If the horse can be sold for meat, it gives the animal value.  Things with value are looked after better.  And it would give an outlet for all the lower end over bred horses with nowhere to go. 

There is a reason why cow/pig/sheep abandonment and neglect are very rare compared to horses.

And if they were potential meat animals then DEFRA would have to get off their ass and sort out the ridiculous mess that is the Horse Passport System.
		
Click to expand...

The French eat horse meat, though far less than most Brits imagine.  The horsemeat on sale in my local supermarkets is from Mexico, which has the most appalling welfare standards.  My local Cheval butcher buys his horse meat from Canada.

How would eating horses help?

The latest in the horsemeat scandal, here in France, is horses used for drug testing and vaccine production which are now in the human food chain.

The problem for those of breeding rare breeds is that we actually need to breed MORE not less but I only breed one or two foals a year of top quality of course!!

There are about 500 pure bred Cleveland bays in the world.  In 2012 just 20 pure bred foals - worldwide!!  

There are about 2,500 Shagya in the world.  In the days when the Imperial Stud at Babolna, Hungary  bred Shagya's for the cavalry mounts they bred 3,000 a year.


----------



## Kallibear (27 January 2014)

Rollin said:



			The French eat horse meat, though far less than most Brits imagine.  The horsemeat on sale in my local supermarkets is from Mexico, which has the most appalling welfare standards.  My local Cheval butcher buys his horse meat from Canada.

How would eating horses help?

The latest in the horsemeat scandal, here in France, is horses used for drug testing and vaccine production which are now in the human food chain.

The problem for those of breeding rare breeds is that we actually need to breed MORE not less but I only breed one or two foals a year of top quality of course!!

There are about 500 pure bred Cleveland bays in the world.  In 2012 just 20 pure bred foals - worldwide!!  

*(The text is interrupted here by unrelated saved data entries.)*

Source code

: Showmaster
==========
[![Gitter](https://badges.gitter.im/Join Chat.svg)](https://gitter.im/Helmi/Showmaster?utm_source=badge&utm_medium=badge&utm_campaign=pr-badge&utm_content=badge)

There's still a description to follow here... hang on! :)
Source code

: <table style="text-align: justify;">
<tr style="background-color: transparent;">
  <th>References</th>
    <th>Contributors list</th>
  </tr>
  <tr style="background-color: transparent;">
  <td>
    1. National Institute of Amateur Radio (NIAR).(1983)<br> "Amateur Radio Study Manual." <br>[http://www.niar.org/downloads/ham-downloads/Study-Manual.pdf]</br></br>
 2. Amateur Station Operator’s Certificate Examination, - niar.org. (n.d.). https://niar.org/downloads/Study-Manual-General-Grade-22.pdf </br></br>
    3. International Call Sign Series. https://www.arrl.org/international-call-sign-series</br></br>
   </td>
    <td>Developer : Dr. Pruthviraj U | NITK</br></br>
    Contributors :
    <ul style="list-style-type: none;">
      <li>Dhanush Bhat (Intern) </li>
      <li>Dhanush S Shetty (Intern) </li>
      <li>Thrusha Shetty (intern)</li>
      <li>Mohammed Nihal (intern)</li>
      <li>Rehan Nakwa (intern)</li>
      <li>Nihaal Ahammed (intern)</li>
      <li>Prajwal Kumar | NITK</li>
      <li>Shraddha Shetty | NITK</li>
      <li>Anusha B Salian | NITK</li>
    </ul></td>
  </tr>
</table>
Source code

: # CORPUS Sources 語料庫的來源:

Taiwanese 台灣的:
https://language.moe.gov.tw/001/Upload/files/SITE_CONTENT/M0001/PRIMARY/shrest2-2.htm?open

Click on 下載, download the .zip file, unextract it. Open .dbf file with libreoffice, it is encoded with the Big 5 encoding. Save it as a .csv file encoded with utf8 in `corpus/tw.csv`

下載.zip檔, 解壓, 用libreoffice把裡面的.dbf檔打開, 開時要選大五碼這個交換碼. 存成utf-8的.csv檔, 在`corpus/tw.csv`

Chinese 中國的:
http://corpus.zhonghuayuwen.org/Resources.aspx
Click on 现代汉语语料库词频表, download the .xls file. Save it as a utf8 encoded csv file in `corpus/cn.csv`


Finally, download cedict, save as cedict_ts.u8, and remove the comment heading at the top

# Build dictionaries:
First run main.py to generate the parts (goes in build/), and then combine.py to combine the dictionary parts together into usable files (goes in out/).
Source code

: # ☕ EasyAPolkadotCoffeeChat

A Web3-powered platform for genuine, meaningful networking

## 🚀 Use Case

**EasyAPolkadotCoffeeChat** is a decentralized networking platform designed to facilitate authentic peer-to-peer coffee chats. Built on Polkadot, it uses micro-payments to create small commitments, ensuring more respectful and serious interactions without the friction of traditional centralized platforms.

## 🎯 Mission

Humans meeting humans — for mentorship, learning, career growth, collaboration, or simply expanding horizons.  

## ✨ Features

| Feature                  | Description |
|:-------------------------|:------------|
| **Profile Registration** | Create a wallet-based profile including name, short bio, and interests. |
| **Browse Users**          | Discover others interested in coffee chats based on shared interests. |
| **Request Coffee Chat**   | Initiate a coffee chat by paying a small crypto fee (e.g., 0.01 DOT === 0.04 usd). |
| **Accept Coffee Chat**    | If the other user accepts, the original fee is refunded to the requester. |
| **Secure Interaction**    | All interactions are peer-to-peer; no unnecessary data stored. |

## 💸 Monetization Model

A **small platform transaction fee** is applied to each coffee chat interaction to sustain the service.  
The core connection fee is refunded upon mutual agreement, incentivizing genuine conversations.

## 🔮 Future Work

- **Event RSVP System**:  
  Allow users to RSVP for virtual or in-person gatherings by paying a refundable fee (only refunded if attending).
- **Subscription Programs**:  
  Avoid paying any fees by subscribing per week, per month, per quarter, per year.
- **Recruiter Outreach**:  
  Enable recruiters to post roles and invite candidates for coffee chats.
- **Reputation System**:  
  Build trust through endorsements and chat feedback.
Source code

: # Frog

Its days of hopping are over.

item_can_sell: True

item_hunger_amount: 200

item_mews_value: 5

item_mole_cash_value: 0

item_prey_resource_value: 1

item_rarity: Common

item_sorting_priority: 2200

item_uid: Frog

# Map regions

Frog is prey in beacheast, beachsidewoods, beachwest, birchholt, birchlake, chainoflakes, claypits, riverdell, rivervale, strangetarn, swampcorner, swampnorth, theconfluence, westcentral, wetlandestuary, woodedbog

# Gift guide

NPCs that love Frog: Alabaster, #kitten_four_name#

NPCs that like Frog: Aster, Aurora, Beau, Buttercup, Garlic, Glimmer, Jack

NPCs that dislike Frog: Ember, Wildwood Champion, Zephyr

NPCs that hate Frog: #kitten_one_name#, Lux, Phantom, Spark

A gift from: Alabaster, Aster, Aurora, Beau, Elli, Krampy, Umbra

There are about 2,500 Shagya in the world.  In the days when the Imperial Stud at Babolna, Hungary  bred Shagya's for the cavalry mounts they bred 3,000 a year.
		
Click to expand...

Because we are not France or the rest of Europe and our welfare standards and regulations are far higher.  That's why Britiah meat is so expensive by comparison! It costs money to have high welfare standards.  But many,  like myself, are willing to pay the extra for high-welfare meat.  It's why I currently wouldn't eat horse meat., because the poor welfare of the countries it's currently coming from. We can't stop imported horse meat coming into the country but that wouldn't affect our own meat horses anyways. 

We have no shortage of horses  in this country,  quite the opposite. But the higher level well bred horses are alsi suffering because why would the average horse owner spend £3000 on a well bred foal when they can pick up an OK one from market for £30.


----------



## HBM1 (27 January 2014)

Kallibear said:



			Because we are not France or the rest of Europe and our welfare standards and regulations are far higher.  .
		
Click to expand...

I think the rather hideous hidden video footage of horse slaughter taken at the abbatoir last year would beg to differ with that statement.

not to mention the ones of pigs being tortured before slaughter.  I'm afraid until all of that stops, we cannot hold our heads up higher than any other country.


----------



## Rollin (27 January 2014)

Kallibear

How would you insure that the horse meat eaten was British and therefore subject to higher welfare standards, as opposed to imported from Mexico or Canada?  Cost of food is a real problem for British families.

I hate to say this but I would suggest that the majority of UK housewives know far less about the origin of their meat than the very fussy French housewife.  I live between three villages, which between them support four bakers, three butchers and two specialist pork butchers.  I buy very little meat from a supermarket and every local butcher displays a notice with the name of the farm and breed of meat sold.

Horse Breeding in France is controlled by the National Stud.  Unlike the UK I can only stand a stallion if he has been both swabbed for CEM and vaccinated at the beginning of each breeding season.  All blood and swab results are fed back to the National Equine Database in France.  If there is any viral outbreak anywhere in France I am notified by email.

I think that there are some very high standards in Continental Europe.  The film of one horse abattoir in the UK would suggest that actually standards are not upheld.


----------



## kittywilkinson (28 January 2014)

I think breeding needs to be regulated quite strongly in the UK.  There needs to be some system in place where stallions are mares are limited to how many foals they can make in a year/breeding programme. Possibly with owners limited to numbers that they can breed. Not sure how this would be policed, or put in place. But I think this would work as an idea to work on by the authorities necessary.  

Also, as to eating horse meat, the main thing I can think of is that cutural attitudes are hard to change and you would have better chance exporting it. The laws around livestock do mean that they are looked after better (in general) so in theory horses would have better standards, but I don't see how this would control breeding.


----------



## RoxyNewstead221 (28 January 2014)

Do we feel that each breed should have a assocaion and the 'other' e.g dartmoor, bodmin moor ponies, exmoor? 
Also, Do people feel that anyone owner stallions for breeding purposes should have breeding licenses?
Increasing the welfare of the horse and ponies in the UK should be revisted by the goverment as this is a subject which has been left aside and needs to be looked at from the horses point of view


----------



## popsdosh (28 January 2014)

kittywilkinson said:



			I think breeding needs to be regulated quite strongly in the UK.  There needs to be some system in place where stallions are mares are limited to how many foals they can make in a year/breeding programme. Possibly with owners limited to numbers that they can breed. Not sure how this would be policed, or put in place. But I think this would work as an idea to work on by the authorities necessary.  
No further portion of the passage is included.